# Problem details
Indicate only the number of lines in the listing below in which the word "Integration" appears.

# Dataset excerpts
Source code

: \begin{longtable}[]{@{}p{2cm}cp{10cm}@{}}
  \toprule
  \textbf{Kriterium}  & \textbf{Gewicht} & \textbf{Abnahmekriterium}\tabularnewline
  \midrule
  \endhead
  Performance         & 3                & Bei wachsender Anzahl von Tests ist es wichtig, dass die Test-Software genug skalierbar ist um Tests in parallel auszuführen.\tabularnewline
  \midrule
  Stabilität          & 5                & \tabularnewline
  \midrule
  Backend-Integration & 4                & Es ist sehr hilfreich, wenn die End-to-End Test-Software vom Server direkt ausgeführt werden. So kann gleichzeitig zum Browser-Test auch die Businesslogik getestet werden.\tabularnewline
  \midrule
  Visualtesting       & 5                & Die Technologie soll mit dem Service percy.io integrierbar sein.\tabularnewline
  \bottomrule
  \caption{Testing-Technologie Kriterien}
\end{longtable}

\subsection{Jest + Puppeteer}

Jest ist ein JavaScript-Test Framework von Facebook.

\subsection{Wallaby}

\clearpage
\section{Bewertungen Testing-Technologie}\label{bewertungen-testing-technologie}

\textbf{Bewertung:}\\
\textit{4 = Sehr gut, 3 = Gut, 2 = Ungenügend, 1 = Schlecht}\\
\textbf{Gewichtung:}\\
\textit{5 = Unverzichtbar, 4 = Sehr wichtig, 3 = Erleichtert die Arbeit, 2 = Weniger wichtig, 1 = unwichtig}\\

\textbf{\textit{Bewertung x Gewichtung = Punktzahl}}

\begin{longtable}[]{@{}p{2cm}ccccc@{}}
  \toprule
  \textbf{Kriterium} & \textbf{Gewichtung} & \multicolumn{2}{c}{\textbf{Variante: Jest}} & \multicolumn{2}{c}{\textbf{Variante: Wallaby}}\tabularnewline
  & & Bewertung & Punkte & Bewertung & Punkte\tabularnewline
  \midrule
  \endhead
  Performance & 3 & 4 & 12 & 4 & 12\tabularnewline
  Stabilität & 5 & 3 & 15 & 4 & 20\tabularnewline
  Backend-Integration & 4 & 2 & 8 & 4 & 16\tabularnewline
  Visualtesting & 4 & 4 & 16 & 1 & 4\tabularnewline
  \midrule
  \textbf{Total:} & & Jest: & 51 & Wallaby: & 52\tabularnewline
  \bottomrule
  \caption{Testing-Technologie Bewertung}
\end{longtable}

# Written response
2